Of 370,351 acute ischemic stroke primary diagnosis discharges, 14,926 (4%) received intravenous r-tPA and 1,889 (0.5%) had endovascular therapy. By ground, 81% of the US population had access to intravenous-capable hospitals within 60 minutes, and 56% had access to endovascular-capable hospitals. By air, 97% had access to intravenous-capable hospitals within 60 minutes, and 85% had access to endovascular hospitals. Within 120 minutes, 99% of the population had access to both intravenous and endovascular hospitals.

Conclusions:

The authors concluded that more than half of the US population has geographic access to hospitals that actually deliver acute stroke care, but treatment rates remain low.

Perspective:

This study reports that most of the US population has geographic access to hospitals capable of delivering intravenous r-tPA by ground or air, whereas about half of the country has 60-minute ground access and 85% has 60-minute air access to endovascular therapy.
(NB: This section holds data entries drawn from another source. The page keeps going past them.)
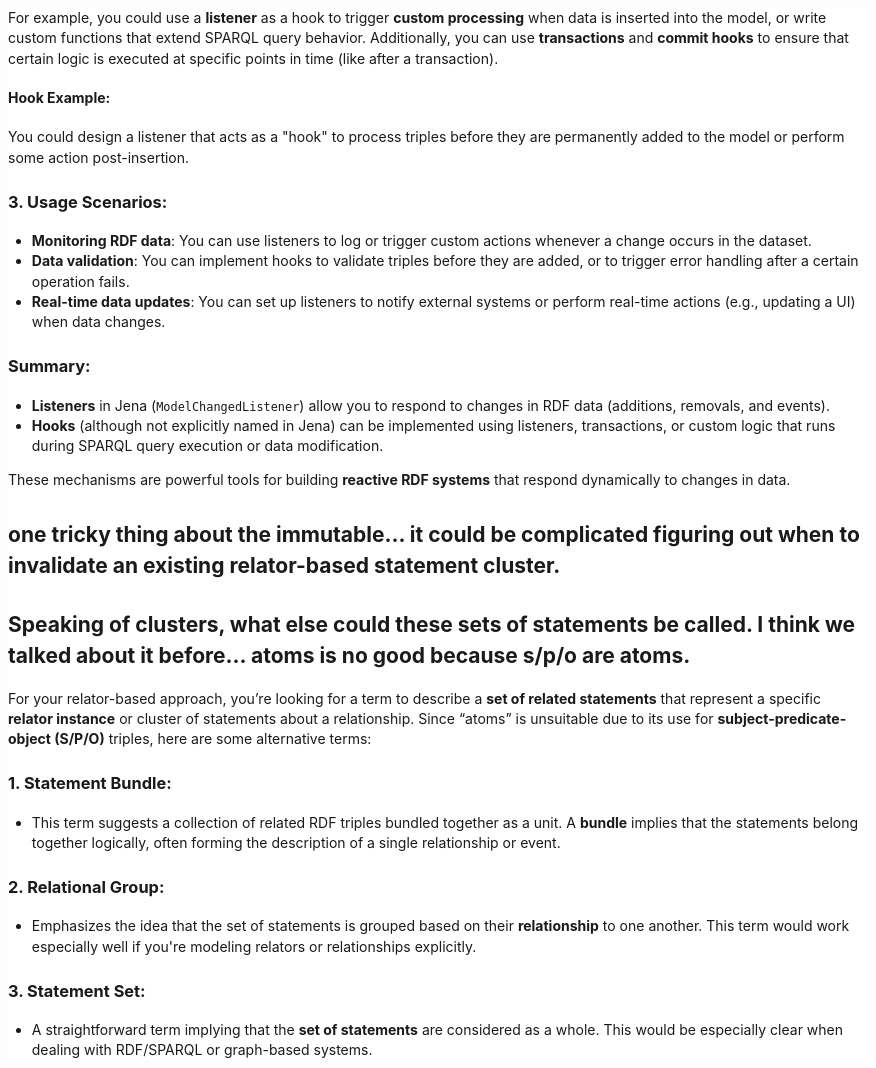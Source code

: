 For example, you could use a **listener** as a hook to trigger **custom processing** when data is inserted into the model, or write custom functions that extend SPARQL query behavior. Additionally, you can use **transactions** and **commit hooks** to ensure that certain logic is executed at specific points in time (like after a transaction).

#### Hook Example:
You could design a listener that acts as a "hook" to process triples before they are permanently added to the model or perform some action post-insertion.

### 3. **Usage Scenarios**:
- **Monitoring RDF data**: You can use listeners to log or trigger custom actions whenever a change occurs in the dataset.
- **Data validation**: You can implement hooks to validate triples before they are added, or to trigger error handling after a certain operation fails.
- **Real-time data updates**: You can set up listeners to notify external systems or perform real-time actions (e.g., updating a UI) when data changes.

### Summary:
- **Listeners** in Jena (`ModelChangedListener`) allow you to respond to changes in RDF data (additions, removals, and events).
- **Hooks** (although not explicitly named in Jena) can be implemented using listeners, transactions, or custom logic that runs during SPARQL query execution or data modification.

These mechanisms are powerful tools for building **reactive RDF systems** that respond dynamically to changes in data.


## one tricky thing about the immutable... it could be complicated figuring out when to invalidate an existing relator-based statement cluster. 

## Speaking of clusters, what else could these sets of statements be called. I think we talked about it before... atoms is no good because s/p/o are atoms.

For your relator-based approach, you’re looking for a term to describe a **set of related statements** that represent a specific **relator instance** or cluster of statements about a relationship. Since “atoms” is unsuitable due to its use for **subject-predicate-object (S/P/O)** triples, here are some alternative terms:

### 1. **Statement Bundle**:
   - This term suggests a collection of related RDF triples bundled together as a unit. A **bundle** implies that the statements belong together logically, often forming the description of a single relationship or event.

### 2. **Relational Group**:
   - Emphasizes the idea that the set of statements is grouped based on their **relationship** to one another. This term would work especially well if you're modeling relators or relationships explicitly.

### 3. **Statement Set**:
   - A straightforward term implying that the **set of statements** are considered as a whole. This would be especially clear when dealing with RDF/SPARQL or graph-based systems.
Within 120 minutes, close to 100% of the US population has access to both intravenous and endovascular therapy by ground or air. Despite this, treatment rates were extremely low, with intravenous r-tPA administered to 4% and endovascular therapy to 0.5% of all discharged patients with acute ischemic stroke. These data provide a national perspective on acute stroke care, and should help inform the planning and optimization of stroke systems in the United States.